There is a statement in the BB or maybe it's in the 12 & 12, that says that once we've been there for a while "many began to talk of 'God'" ... I take this as, when we begin our 'spiritual journey', we start to open our minds of not only the possibility, but probability, that there is indeed, a God ... Too many unexplainable things begin to happen when we place our faith in the unseen ... Personally, I was agnostic coming into AA ... But as I stopped fighting anything or anyone, my mind began to transform and I saw things happen or occur that led me to a strong belief in God ... There are too many testimonies for me to list ... ... ...
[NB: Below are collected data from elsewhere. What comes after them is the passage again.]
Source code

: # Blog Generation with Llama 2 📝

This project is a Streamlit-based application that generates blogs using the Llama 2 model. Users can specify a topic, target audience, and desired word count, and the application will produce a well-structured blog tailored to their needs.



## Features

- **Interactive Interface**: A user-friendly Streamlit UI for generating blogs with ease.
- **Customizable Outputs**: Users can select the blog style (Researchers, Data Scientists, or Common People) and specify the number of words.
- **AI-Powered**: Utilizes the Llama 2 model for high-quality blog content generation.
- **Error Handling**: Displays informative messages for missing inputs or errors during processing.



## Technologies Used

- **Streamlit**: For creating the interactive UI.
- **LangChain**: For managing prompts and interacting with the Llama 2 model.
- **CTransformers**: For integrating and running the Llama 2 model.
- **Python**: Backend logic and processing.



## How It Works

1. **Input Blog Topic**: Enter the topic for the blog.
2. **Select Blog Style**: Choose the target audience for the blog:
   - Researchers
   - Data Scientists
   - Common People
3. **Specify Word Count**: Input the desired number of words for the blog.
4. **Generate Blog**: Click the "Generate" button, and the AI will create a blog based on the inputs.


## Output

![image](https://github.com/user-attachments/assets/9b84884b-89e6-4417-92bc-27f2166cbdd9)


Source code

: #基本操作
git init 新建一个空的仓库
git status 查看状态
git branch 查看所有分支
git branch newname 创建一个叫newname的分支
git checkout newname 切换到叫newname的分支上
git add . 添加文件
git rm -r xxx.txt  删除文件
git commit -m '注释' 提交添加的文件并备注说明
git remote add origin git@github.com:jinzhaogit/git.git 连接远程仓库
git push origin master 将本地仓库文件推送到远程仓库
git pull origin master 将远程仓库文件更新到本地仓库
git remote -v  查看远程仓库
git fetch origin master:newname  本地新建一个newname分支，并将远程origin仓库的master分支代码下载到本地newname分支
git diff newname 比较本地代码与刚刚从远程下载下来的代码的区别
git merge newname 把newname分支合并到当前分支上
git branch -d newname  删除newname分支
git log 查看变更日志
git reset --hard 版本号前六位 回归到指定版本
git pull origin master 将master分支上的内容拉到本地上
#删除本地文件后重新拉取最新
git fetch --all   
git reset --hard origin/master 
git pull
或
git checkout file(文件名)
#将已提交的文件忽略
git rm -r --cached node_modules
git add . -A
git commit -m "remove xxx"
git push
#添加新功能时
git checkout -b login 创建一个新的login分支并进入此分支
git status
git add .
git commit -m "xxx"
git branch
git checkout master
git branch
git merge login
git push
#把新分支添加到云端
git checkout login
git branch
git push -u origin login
I can share my experiences with the group and they are truthful in every respect, but it is up to the person to believe or not ... One phrase I always hated in the early days was "Fake it till you make it" ... I found the phrase "Act as if" much better ... So ... I acted as if there was a God in spirit watching over me, and did as my sponsor said, pray to God and thank Him for the day ... I said initially, that I wasn't going to do that, that I wasn't going to be a hypocrite ... He told me it made no difference, pray anyway, as if God were right there ... He said that God would handle our relationship, that I didn't have to worry about that ... so I did ... and things began to change, things happened, good things ... it was kind of like in the movie 'Star Wars' where 'The Force' was God ... the unseen POWER ...
I went through an abrupt 'awakening', unlike most ... But one of such magnitude that I will never forget it ... it cannot be anticipated, it just comes, or happens ... BAM, I suddenly came to know I was not alone ... I have now witnessed many miracles in and out of the rooms of AA ... So no one will ever convince me that there is no God ... cause I know Him personally ...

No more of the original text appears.